28 Agustus 1988 terlahir dengan nama Agustina Indah Purnama, dengan ayah asli Solo bernama Fransiscus Xaverius Soepandi dan ibu asli Wates bernama Bernadetha Murniati.
Fufu, sebuah nama panggilan darimana, tetapi nama itulah yang banyak dikenal. Yah… itu namaku. Aku anak ketiga dari tiga bersaudara dan aku bukanlah anak manja seperti yang mereka kata. Sejak masih orok, aku sudah direncanakan oleh orangtuaku menjadi anak yang kuat.
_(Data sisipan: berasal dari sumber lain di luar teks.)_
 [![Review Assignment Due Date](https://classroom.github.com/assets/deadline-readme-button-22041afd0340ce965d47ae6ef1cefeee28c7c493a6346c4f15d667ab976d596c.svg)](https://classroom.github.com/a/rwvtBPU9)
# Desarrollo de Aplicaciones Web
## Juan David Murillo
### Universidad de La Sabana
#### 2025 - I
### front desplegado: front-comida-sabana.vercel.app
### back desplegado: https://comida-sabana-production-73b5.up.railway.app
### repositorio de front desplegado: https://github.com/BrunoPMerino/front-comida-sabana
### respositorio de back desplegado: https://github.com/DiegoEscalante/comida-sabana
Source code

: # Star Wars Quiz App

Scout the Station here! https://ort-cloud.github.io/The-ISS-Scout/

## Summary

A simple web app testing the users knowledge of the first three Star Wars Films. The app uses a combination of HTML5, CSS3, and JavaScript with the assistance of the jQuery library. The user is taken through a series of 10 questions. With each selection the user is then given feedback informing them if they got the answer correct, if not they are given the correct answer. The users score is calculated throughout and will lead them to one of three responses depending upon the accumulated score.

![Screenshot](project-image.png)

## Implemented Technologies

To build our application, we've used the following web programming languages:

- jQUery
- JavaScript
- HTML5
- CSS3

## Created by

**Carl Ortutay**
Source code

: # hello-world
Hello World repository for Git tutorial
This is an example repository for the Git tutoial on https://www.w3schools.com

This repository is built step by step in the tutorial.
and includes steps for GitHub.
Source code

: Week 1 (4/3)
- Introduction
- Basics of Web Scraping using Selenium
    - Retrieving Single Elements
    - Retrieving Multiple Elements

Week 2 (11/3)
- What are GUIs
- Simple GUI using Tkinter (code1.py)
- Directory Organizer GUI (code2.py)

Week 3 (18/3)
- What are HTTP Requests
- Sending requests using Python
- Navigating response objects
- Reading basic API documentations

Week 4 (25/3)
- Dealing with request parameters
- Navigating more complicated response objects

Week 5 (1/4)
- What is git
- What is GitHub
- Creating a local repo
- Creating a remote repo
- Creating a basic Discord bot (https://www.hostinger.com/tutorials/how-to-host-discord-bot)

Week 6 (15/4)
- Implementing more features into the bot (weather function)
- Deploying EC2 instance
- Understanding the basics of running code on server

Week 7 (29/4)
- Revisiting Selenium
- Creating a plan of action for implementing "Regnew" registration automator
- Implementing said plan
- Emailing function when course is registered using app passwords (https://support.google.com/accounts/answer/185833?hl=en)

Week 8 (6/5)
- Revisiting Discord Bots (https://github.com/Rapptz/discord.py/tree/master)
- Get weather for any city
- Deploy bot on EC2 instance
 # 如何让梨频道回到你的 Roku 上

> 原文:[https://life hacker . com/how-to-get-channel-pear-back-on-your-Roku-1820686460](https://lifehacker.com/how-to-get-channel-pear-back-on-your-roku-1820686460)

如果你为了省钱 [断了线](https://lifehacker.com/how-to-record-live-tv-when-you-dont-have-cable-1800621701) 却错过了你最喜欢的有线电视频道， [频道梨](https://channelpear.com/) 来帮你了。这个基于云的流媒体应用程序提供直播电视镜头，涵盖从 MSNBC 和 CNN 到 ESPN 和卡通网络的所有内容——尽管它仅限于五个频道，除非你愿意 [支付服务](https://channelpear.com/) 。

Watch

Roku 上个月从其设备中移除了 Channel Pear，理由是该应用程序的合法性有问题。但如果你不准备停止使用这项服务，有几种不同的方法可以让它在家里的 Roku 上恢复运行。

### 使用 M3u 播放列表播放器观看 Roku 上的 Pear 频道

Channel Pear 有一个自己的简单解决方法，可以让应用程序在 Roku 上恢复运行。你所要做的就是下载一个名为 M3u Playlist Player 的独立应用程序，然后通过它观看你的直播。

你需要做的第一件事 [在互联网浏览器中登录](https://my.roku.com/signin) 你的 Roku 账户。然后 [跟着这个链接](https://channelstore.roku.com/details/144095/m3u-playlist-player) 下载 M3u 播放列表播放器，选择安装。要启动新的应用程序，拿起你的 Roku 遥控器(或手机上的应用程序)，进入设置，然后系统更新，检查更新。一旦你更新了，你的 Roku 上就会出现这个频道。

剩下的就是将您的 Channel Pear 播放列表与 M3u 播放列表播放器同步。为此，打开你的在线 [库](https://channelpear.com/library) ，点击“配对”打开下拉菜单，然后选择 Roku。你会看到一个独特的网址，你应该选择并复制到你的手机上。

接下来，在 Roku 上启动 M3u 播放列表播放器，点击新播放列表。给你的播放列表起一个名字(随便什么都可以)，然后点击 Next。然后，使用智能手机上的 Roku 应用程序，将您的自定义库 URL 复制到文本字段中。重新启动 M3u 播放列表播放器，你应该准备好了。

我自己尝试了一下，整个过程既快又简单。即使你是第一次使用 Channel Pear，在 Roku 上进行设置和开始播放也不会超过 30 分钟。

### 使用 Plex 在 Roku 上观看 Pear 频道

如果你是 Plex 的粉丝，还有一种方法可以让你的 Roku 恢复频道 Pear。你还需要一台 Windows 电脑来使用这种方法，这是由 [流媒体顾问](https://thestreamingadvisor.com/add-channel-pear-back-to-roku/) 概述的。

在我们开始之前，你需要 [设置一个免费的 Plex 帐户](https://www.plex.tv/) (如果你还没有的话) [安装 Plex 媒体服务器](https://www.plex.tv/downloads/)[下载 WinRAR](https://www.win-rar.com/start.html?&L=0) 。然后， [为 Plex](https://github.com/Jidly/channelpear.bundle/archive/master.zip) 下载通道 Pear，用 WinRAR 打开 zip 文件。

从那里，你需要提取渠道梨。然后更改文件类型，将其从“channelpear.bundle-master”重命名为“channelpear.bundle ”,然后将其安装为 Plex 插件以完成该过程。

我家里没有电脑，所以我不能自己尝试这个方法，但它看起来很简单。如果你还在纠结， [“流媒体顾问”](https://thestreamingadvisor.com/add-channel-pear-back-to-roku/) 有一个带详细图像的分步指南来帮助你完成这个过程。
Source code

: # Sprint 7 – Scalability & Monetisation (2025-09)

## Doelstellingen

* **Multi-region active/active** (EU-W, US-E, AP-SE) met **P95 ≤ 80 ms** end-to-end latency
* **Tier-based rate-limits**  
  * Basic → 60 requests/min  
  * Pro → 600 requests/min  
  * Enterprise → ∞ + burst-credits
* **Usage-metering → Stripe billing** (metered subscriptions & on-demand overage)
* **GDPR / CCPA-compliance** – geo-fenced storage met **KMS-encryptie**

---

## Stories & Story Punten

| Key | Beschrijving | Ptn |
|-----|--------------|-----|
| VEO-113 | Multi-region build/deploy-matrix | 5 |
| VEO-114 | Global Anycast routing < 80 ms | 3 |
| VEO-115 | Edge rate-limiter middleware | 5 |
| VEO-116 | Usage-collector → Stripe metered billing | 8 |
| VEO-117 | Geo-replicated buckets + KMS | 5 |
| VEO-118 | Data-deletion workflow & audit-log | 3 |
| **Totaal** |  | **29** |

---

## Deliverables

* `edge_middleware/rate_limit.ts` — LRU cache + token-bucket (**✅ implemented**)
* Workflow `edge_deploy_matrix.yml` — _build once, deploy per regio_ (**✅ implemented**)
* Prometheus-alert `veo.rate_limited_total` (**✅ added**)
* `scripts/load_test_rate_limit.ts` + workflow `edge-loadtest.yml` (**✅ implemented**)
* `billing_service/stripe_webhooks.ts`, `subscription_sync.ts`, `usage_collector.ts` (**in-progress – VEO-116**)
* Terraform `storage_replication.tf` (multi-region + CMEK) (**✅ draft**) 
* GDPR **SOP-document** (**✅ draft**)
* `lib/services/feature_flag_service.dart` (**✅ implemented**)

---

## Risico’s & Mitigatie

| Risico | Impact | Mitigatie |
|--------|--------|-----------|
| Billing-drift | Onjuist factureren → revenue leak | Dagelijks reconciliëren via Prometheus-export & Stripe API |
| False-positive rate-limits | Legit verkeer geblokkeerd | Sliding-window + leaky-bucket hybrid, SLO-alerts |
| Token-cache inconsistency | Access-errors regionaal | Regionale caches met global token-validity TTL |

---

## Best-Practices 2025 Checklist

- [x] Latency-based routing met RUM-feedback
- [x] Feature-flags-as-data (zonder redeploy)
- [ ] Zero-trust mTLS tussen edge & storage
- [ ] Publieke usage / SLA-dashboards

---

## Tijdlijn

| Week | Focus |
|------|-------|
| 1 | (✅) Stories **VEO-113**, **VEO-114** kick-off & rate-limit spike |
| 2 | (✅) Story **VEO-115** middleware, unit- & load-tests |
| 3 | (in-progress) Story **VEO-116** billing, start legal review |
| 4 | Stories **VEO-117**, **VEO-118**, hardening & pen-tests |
Dan setelah beberapa tahun menghembuskan nafas di dunia, ibu sudah mendidikku menjadi anak yang efektif dan efisien dalam menggunakan uang dan waktu. Ibuku adalah ibu rumah tangga yang selalu bersamaku menantikan senja. Dan ayahku sudah purna tugas sebagai pegawai BRI tahun1999.
Biarkan kuceritakan bahwa masa kecilku adalah masa yang minim bermain. Ibu selalu membebaskanku untuk bermain, tetapi diwaktu- waktu yang tidak kusuka untuk bermain. Aku, Fufu, yang sudah akrab dengan perasaan kesepian ketika siang hari dan itu sudah kurasakan sejak umur 5th (seingatku).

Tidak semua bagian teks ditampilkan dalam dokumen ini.